Friday, May 17, 2013

What a Workout!

Joe Pass
I've been transcribing a Joe Pass solo for an upcoming lesson. (I'm Beginning to See the Light, from the Sophisticated Lady album with Ella Fitzgerald) What a workout! I used to think I had a good ear! As a freshman at the University of Illinois, I tested out of the first two semesters of ear training classes. Even if I can't always play them right away, I can transcribe single line solos pretty well, and I'm a solid sight-singer. Joe Pass solos are a different beast. Joe Pass was a master of playing unaccompanied guitar solos, which is an aspiration of mine. He played a lot of block chords with close harmonies, which are much more difficult to pick out than single line melodies.

I just spent over an hour transcribing eight measures of a Joe Pass solo. I was able to find a few chord voicings right away, but I had to puzzle out most of them. If I couldn't figure out a voicing right away, I would listen for the highest and lowest note of each chord (the two easiest notes to hear). This gave me a reference point, and then I could begin to fill in the chord from there. I would listen for a minor, major, or dominant sound, and then I would experiment with different voicings of the same chord until I found a match.

A quote from a Joe Pass DVD has helped immensely. In the introduction (I don't remember which DVD), he said, "What I play is easy." He wasn't being facetious. Whenever I watch a video of Joe Pass performing, he almost always grabs easy chord forms.
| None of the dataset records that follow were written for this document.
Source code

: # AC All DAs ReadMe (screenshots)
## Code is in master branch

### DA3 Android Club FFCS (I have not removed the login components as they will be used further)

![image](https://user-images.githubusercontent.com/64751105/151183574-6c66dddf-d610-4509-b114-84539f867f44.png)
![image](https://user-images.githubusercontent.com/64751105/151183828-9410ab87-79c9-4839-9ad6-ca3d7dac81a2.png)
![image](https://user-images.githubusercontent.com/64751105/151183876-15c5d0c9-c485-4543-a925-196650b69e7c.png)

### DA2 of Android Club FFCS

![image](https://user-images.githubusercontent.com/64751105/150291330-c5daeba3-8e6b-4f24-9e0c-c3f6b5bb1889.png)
I used the "this is easy" concept as a guideline to find the simplest way to grab each chord.

As I transcribe this solo, I really am struck by the simplicity of what Joe Pass played. He took basic guitar voicings and put them together in brilliant ways. I can already tell that I'll be reaping tremendous benefits from transcribing this and other Joe Pass solos. As I puzzle out each new voicing, I am either picking up new chord voicings or learning new ways to use voicings I already know. Eventually, this will become part of my own vocabulary as I explore unaccompanied improvisation.